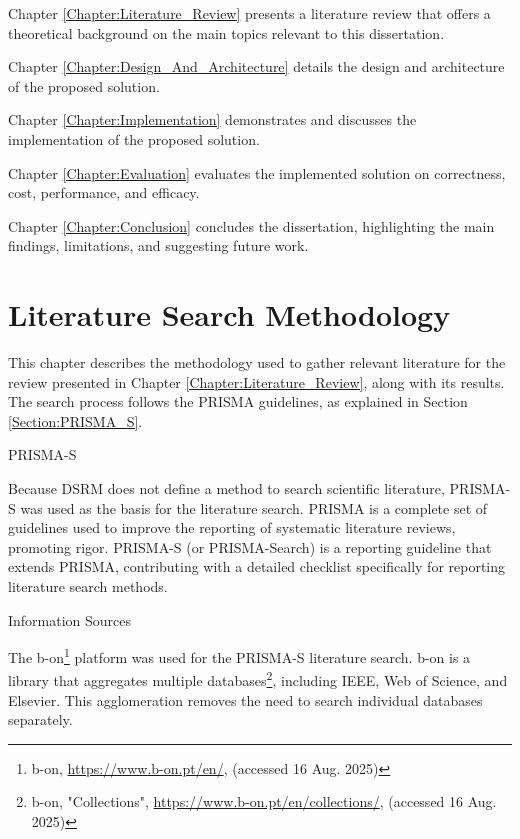 \documentclass[12pt, reqno]{amsbook}
\makeatletter
\def\section{\@startsection{section}{1}%
      \z@{.5\linespacing\@plus.7\linespacing}{.25\linespacing}%
      {\normalfont\bfseries\flushleft}}
\theoremstyle{definition}
\theoremstyle{definition}
\numberwithin{section}{chapter}
\numberwithin{table}{chapter}
\numberwithin{figure}{chapter}
\makeatother
\begin{document}
Chapter \ref{Chapter:Literature_Review} presents a literature review that offers a theoretical background on the main topics relevant to this dissertation.

Chapter \ref{Chapter:Design_And_Architecture} details the design and architecture of the proposed solution.

Chapter \ref{Chapter:Implementation} demonstrates and discusses the implementation of the proposed solution.

Chapter \ref{Chapter:Evaluation} evaluates the implemented solution on correctness, cost, performance, and efficacy.

Chapter \ref{Chapter:Conclusion} concludes the dissertation, highlighting the main findings, limitations, and suggesting future work.


\chapter{Literature Search Methodology}
\label{Chapter:Literature_Search_Methodology}

This chapter describes the methodology used to gather relevant literature for the review presented in Chapter \ref{Chapter:Literature_Review}, along with its results. The search process follows the \ac{PRISMA} guidelines, as explained in Section \ref{Section:PRISMA_S}.

\section{PRISMA-S}
\label{Section:PRISMA_S}

Because \ac{DSRM} does not define a method to search scientific literature, PRISMA-S was used as the basis for the literature search. \ac{PRISMA} is a complete set of guidelines used to improve the reporting of systematic literature reviews, promoting rigor. PRISMA-S (or PRISMA-Search) is a reporting guideline that extends PRISMA, contributing with a detailed checklist specifically for reporting literature search methods.

\section{Information Sources}
\label{Section:Information_Sources}

The b-on\footnote{b-on, \url{https://www.b-on.pt/en/}, (accessed 16 Aug. 2025)} platform was used for the PRISMA-S literature search. b-on is a library that aggregates multiple databases\footnote{b-on, "Collections", \url{https://www.b-on.pt/en/collections/}, (accessed 16 Aug. 2025)}, including IEEE, Web of Science, and Elsevier. This agglomeration removes the need to search individual databases separately.
\end{document}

WHAT YOU SHOULD DO ▸
Lines above that include the string "guidelines" need to be copied.

EXPECTED OUTPUT ▸
This chapter describes the methodology used to gather relevant literature for the review presented in Chapter \ref{Chapter:Literature_Review}, along with its results. The search process follows the \ac{PRISMA} guidelines, as explained in Section \ref{Section:PRISMA_S}.
Because \ac{DSRM} does not define a method to search scientific literature, PRISMA-S was used as the basis for the literature search. \ac{PRISMA} is a complete set of guidelines used to improve the reporting of systematic literature reviews, promoting rigor. PRISMA-S (or PRISMA-Search) is a reporting guideline that extends PRISMA, contributing with a detailed checklist specifically for reporting literature search methods.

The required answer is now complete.